THE DATA:
╔══
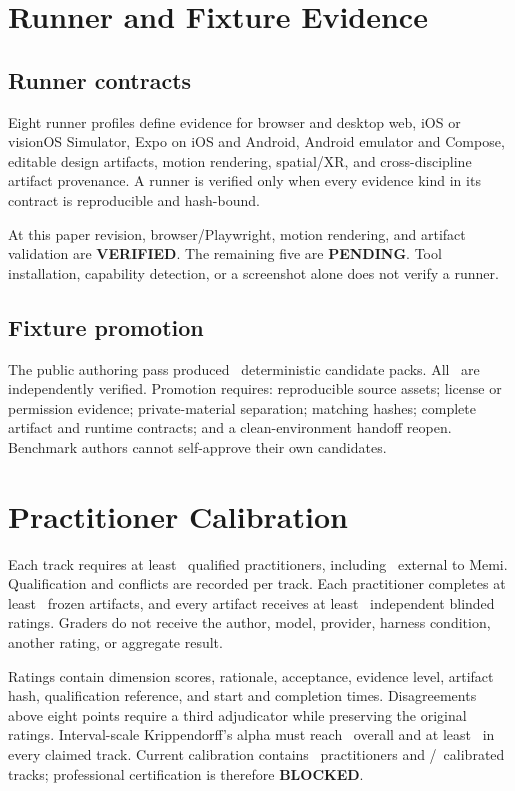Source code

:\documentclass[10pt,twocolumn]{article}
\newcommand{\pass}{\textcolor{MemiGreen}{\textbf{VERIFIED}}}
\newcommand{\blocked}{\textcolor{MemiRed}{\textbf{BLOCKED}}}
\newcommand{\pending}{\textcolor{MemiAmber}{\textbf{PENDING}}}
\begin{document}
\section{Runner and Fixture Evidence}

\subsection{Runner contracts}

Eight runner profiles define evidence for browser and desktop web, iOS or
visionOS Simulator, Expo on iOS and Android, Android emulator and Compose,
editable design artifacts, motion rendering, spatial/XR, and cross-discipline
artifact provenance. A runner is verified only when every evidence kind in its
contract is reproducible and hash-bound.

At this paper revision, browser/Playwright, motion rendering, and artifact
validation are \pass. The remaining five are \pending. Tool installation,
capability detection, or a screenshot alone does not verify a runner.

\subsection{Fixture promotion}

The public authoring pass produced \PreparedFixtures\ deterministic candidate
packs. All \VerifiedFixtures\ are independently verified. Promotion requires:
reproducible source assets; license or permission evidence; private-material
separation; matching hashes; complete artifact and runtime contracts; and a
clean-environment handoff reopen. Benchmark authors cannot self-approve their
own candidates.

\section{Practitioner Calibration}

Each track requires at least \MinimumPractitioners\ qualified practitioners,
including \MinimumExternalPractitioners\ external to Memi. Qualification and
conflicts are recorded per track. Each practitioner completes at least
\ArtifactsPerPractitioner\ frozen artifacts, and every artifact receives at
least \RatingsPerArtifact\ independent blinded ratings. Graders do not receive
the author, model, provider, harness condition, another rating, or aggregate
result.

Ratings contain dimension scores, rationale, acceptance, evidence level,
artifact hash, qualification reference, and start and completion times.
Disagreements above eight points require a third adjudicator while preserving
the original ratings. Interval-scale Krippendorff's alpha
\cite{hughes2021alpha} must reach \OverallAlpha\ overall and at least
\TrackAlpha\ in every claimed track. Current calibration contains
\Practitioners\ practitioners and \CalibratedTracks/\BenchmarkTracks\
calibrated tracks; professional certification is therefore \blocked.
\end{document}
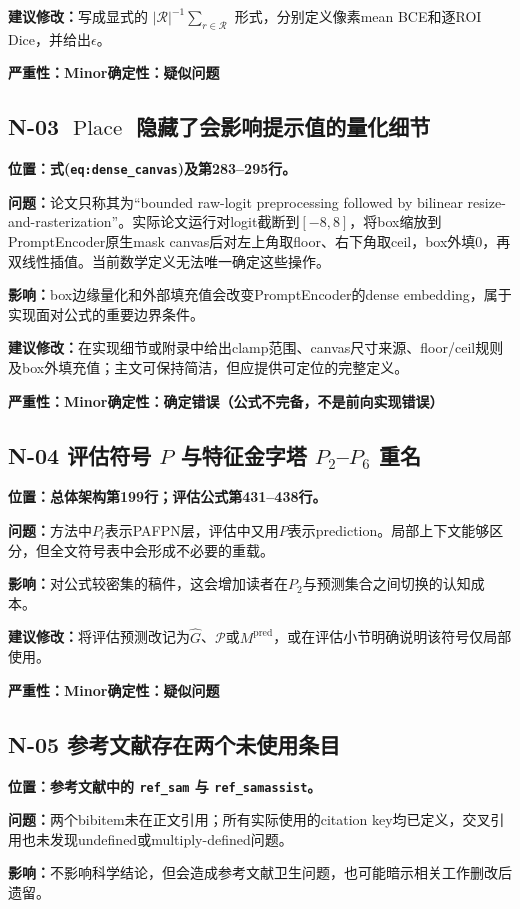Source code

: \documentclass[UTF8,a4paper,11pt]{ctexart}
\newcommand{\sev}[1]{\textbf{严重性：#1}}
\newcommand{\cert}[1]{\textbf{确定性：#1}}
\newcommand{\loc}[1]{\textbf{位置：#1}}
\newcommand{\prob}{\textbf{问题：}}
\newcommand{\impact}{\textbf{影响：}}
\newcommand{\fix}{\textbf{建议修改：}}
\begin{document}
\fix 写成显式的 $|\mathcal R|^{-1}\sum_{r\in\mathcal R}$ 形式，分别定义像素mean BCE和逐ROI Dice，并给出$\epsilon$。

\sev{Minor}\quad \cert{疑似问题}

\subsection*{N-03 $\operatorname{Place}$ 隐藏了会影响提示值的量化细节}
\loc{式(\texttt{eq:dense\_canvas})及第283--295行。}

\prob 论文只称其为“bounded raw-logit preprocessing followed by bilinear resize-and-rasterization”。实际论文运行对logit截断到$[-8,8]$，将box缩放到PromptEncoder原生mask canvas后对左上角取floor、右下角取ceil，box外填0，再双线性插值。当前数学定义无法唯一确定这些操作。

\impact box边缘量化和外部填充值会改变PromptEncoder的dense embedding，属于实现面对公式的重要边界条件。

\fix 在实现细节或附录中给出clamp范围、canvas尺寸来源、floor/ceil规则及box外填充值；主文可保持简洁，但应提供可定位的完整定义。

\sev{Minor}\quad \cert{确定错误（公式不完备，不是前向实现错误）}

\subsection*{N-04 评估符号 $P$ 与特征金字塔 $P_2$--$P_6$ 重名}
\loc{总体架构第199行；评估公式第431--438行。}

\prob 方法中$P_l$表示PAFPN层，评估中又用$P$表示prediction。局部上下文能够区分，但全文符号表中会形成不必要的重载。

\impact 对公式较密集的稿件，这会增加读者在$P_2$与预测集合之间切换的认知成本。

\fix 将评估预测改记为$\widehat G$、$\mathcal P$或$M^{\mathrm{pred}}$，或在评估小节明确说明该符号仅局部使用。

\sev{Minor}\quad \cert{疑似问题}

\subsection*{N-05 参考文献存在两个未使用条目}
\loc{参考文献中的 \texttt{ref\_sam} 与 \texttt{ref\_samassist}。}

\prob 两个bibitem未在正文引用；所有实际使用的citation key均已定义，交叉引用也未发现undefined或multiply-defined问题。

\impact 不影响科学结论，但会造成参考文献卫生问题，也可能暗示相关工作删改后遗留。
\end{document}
╚══
╔══
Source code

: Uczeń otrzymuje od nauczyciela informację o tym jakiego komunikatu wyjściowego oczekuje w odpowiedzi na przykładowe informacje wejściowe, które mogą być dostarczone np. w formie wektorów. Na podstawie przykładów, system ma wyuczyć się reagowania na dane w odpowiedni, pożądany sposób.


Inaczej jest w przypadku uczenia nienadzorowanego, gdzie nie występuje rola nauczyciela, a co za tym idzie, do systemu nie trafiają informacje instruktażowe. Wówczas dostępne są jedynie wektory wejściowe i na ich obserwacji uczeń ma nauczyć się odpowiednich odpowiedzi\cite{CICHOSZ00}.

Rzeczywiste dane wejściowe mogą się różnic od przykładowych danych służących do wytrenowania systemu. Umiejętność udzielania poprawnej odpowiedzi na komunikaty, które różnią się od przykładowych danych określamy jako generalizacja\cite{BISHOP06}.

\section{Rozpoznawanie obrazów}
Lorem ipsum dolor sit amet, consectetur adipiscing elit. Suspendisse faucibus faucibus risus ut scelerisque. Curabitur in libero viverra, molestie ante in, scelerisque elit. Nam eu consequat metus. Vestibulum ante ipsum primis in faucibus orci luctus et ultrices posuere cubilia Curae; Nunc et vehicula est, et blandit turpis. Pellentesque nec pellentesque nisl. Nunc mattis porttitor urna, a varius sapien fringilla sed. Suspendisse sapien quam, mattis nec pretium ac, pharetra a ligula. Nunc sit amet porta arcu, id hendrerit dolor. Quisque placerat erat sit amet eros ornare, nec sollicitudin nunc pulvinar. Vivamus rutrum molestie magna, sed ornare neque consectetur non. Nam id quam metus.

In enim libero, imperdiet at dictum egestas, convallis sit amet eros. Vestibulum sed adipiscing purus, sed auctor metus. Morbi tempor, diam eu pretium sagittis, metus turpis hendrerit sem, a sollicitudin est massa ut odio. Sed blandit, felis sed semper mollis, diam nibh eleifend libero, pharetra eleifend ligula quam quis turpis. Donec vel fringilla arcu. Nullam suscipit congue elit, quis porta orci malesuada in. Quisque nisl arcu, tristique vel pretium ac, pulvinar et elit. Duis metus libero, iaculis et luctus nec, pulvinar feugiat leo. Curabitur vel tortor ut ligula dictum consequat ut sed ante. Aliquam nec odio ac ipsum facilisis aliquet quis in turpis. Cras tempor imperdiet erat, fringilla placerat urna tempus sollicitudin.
╚══
WHAT TO DO: Return each line of the data that contains the string "textbf".

PROBLEM SOLUTION:
\newcommand{\pass}{\textcolor{MemiGreen}{\textbf{VERIFIED}}}
\newcommand{\blocked}{\textcolor{MemiRed}{\textbf{BLOCKED}}}
\newcommand{\pending}{\textcolor{MemiAmber}{\textbf{PENDING}}}
\newcommand{\sev}[1]{\textbf{严重性：#1}}
\newcommand{\cert}[1]{\textbf{确定性：#1}}
\newcommand{\loc}[1]{\textbf{位置：#1}}
\newcommand{\prob}{\textbf{问题：}}
\newcommand{\impact}{\textbf{影响：}}
\newcommand{\fix}{\textbf{建议修改：}}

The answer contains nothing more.